▶ [TASK TO COMPLETE] Exactly reproduce the line that contains "Nun wird die" and all lines after it in the entries below, through the very last line.

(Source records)
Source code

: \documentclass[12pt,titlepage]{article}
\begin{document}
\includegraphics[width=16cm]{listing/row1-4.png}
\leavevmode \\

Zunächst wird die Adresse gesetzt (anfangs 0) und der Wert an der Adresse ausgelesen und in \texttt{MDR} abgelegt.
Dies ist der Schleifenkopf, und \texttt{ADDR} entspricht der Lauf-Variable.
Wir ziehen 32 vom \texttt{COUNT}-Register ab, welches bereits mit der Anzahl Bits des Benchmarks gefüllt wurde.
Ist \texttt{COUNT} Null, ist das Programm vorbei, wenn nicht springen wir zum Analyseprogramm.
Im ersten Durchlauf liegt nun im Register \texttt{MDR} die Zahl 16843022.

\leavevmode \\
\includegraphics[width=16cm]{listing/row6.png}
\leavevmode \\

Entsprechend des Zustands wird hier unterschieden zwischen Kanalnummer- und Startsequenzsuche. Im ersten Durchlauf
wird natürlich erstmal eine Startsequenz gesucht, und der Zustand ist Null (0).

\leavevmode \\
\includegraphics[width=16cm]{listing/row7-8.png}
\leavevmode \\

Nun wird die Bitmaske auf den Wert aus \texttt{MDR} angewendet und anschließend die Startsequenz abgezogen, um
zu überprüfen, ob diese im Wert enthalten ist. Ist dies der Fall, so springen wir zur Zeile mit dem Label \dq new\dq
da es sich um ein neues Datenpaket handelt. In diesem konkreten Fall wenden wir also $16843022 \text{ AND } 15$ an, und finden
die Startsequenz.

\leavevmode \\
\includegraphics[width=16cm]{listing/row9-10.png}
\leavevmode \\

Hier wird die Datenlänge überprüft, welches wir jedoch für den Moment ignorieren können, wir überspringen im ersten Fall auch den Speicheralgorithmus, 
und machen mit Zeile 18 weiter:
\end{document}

▶ [WRITTEN ANSWER]
Nun wird die Bitmaske auf den Wert aus \texttt{MDR} angewendet und anschließend die Startsequenz abgezogen, um
zu überprüfen, ob diese im Wert enthalten ist. Ist dies der Fall, so springen wir zur Zeile mit dem Label \dq new\dq
da es sich um ein neues Datenpaket handelt. In diesem konkreten Fall wenden wir also $16843022 \text{ AND } 15$ an, und finden
die Startsequenz.

\leavevmode \\
\includegraphics[width=16cm]{listing/row9-10.png}
\leavevmode \\

Hier wird die Datenlänge überprüft, welches wir jedoch für den Moment ignorieren können, wir überspringen im ersten Fall auch den Speicheralgorithmus, 
und machen mit Zeile 18 weiter:
\end{document}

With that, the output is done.